(Data excerpts)
Segment Open
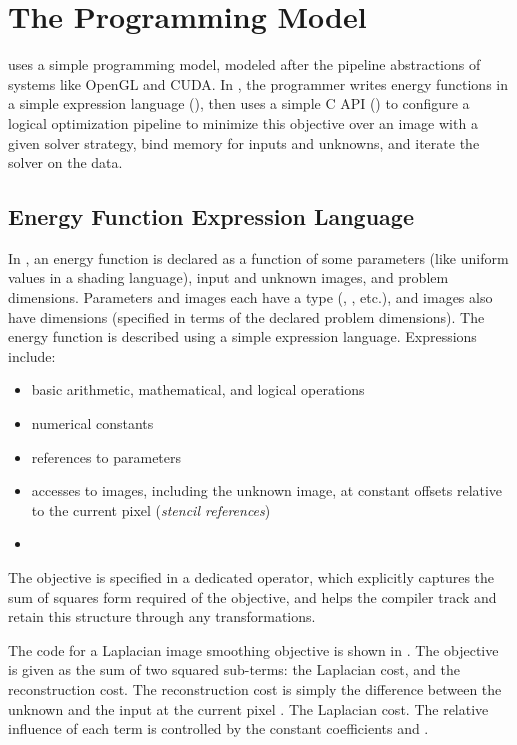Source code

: \section{The \OPT Programming Model}
\label{sec:language}

\OPT uses a simple programming model, modeled after the pipeline abstractions of systems like OpenGL and CUDA. In \OPT, the programmer writes energy functions in a simple expression language (), then uses a simple C API () to configure a logical optimization pipeline to minimize this objective over an image with a given solver strategy, bind memory for inputs and unknowns, and iterate the solver on the data.
          
\subsection{Energy Function Expression Language} %
\label{sec:expression_language}

In \OPT, an energy function is declared as a function of some parameters (like uniform values in a shading language), input and unknown images, and problem dimensions. Parameters and images each have a type (, , etc.), and images also have dimensions (specified in terms of the declared problem dimensions).
The energy function is described using a simple expression language.
Expressions include:

\begin{itemize}
  \item basic arithmetic, mathematical, and logical operations
  \item numerical constants
  \item references to parameters
  \item accesses to images, including the unknown image, at constant offsets relative to the current pixel (\emph{stencil references})
  \item {}
\end{itemize}
%
The objective is specified in a dedicated  operator, which explicitly captures the sum of squares form required of the objective, and helps the compiler track and retain this structure through any transformations.

The \OPT code for a Laplacian image smoothing objective is shown in . The objective is given as the sum of two squared sub-terms: the Laplacian cost, and the reconstruction cost.
The reconstruction cost is simply the difference between the unknown  and the input  at the current pixel .
The Laplacian cost.
The relative influence of each term is controlled by the constant coefficients  and .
Segment Closed
Whenever a line in the records above contains the string "each", copy that line.

- _Response area_:
In \OPT, an energy function is declared as a function of some parameters (like uniform values in a shading language), input and unknown images, and problem dimensions. Parameters and images each have a type (, , etc.), and images also have dimensions (specified in terms of the declared problem dimensions).
The relative influence of each term is controlled by the constant coefficients  and .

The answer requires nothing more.